§ **YOUR TASK**:
Search the entries for the word "when". Copy each line in which it is found.

++++ DATA FOR ANALYSIS

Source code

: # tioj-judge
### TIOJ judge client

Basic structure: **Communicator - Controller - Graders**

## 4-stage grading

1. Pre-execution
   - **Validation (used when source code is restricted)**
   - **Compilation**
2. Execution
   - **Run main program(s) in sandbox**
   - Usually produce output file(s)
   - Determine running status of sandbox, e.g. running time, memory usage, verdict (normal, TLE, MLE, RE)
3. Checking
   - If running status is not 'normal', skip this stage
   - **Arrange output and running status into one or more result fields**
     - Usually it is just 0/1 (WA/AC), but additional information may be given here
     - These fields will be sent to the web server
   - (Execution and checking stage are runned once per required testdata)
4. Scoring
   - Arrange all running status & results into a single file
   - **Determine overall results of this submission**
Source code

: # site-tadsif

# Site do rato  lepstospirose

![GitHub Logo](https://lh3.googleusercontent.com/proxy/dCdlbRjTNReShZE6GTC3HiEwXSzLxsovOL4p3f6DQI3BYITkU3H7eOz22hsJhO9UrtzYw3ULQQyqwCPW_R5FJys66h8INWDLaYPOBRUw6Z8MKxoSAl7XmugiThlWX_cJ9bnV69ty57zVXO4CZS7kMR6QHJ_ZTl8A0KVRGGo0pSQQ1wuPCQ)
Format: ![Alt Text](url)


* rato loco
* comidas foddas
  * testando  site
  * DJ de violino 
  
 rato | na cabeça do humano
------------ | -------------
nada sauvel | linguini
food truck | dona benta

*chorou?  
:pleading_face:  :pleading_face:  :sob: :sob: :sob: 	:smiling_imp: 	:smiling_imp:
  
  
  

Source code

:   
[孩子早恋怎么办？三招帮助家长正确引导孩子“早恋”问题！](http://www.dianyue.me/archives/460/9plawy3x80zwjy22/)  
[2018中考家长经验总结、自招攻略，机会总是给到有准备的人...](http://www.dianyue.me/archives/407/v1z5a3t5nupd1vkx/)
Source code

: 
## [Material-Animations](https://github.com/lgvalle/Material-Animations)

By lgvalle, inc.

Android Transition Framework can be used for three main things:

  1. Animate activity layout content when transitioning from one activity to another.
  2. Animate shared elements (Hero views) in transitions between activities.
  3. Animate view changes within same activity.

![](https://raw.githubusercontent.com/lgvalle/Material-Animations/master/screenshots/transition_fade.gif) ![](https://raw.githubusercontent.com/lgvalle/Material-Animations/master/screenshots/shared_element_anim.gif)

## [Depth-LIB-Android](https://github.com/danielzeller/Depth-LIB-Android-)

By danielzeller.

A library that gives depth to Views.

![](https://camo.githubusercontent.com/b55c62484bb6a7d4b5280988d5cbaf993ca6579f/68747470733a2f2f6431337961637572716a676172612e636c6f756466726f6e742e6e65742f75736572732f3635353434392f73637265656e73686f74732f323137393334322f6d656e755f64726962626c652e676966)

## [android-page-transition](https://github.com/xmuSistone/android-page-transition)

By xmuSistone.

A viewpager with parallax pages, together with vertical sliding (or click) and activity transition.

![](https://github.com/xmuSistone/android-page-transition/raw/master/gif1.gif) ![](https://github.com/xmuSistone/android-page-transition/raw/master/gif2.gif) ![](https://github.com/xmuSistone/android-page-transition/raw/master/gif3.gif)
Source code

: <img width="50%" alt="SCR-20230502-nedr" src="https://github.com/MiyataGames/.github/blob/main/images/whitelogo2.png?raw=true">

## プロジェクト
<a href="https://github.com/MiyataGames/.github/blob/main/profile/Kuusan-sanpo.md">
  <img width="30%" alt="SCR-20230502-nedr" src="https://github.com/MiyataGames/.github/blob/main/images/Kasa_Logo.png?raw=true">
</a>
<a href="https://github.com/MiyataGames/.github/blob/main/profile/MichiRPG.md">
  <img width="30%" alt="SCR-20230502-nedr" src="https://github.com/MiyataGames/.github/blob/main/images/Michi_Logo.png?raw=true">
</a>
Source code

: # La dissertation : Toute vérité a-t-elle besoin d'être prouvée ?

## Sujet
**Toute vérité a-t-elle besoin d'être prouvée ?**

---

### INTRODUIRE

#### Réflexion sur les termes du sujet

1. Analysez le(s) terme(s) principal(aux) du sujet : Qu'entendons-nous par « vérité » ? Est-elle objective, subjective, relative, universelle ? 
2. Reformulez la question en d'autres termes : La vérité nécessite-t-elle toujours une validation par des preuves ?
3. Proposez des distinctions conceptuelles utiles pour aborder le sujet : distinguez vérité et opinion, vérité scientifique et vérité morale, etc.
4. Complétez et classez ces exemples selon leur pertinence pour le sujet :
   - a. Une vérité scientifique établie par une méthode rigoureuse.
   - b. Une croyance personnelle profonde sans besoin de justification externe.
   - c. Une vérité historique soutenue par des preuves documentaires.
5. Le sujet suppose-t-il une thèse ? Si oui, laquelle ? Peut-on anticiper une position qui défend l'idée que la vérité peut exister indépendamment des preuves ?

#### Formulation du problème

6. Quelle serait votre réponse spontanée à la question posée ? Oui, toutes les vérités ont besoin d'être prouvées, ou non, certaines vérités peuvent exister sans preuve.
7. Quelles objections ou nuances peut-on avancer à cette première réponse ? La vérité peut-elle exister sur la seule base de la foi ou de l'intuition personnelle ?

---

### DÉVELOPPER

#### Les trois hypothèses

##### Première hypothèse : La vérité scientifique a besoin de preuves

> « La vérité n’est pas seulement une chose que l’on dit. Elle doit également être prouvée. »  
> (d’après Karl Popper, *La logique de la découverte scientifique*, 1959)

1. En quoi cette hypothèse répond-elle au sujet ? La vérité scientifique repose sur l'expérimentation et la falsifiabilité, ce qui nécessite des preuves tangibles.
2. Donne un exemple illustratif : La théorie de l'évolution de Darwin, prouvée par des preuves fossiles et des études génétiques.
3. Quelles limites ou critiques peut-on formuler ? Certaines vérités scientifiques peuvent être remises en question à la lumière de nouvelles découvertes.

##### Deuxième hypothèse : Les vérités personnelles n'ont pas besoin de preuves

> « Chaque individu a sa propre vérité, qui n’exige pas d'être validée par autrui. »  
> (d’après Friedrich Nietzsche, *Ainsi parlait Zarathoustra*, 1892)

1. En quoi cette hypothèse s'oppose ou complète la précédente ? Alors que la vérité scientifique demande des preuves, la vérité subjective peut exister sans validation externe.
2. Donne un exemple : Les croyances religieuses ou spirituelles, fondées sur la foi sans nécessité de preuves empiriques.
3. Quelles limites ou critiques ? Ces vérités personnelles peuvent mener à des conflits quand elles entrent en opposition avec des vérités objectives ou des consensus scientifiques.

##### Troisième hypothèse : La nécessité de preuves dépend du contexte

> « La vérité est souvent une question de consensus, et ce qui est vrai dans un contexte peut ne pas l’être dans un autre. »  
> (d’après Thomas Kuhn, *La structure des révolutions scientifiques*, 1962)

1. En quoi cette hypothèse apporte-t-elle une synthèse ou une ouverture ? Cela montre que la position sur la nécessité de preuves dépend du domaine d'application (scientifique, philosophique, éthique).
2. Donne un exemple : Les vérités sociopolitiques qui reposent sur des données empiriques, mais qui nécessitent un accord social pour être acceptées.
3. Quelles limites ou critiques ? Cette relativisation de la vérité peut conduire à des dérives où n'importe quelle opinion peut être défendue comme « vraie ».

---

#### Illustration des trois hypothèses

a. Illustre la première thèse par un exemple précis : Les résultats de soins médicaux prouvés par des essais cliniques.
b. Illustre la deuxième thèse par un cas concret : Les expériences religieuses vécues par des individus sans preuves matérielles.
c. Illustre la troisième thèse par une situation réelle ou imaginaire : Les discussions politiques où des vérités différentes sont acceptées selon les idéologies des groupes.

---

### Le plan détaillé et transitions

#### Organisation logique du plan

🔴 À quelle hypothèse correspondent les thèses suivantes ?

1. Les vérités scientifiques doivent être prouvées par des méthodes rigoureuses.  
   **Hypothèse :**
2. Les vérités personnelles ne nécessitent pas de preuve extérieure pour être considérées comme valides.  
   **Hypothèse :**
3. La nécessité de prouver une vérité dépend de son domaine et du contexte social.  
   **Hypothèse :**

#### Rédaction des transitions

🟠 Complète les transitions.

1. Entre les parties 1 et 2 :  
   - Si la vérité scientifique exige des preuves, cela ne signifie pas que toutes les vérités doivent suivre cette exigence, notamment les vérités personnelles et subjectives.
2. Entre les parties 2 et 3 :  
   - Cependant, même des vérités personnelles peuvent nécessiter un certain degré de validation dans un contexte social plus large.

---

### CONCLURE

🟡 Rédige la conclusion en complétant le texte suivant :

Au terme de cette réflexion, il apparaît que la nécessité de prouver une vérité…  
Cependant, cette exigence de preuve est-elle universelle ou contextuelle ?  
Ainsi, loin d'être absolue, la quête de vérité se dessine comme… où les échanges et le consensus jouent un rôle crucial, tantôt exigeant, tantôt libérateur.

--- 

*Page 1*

++++++++

§ **ANSWER SECTION**:
   - **Validation (used when source code is restricted)**
  1. Animate activity layout content when transitioning from one activity to another.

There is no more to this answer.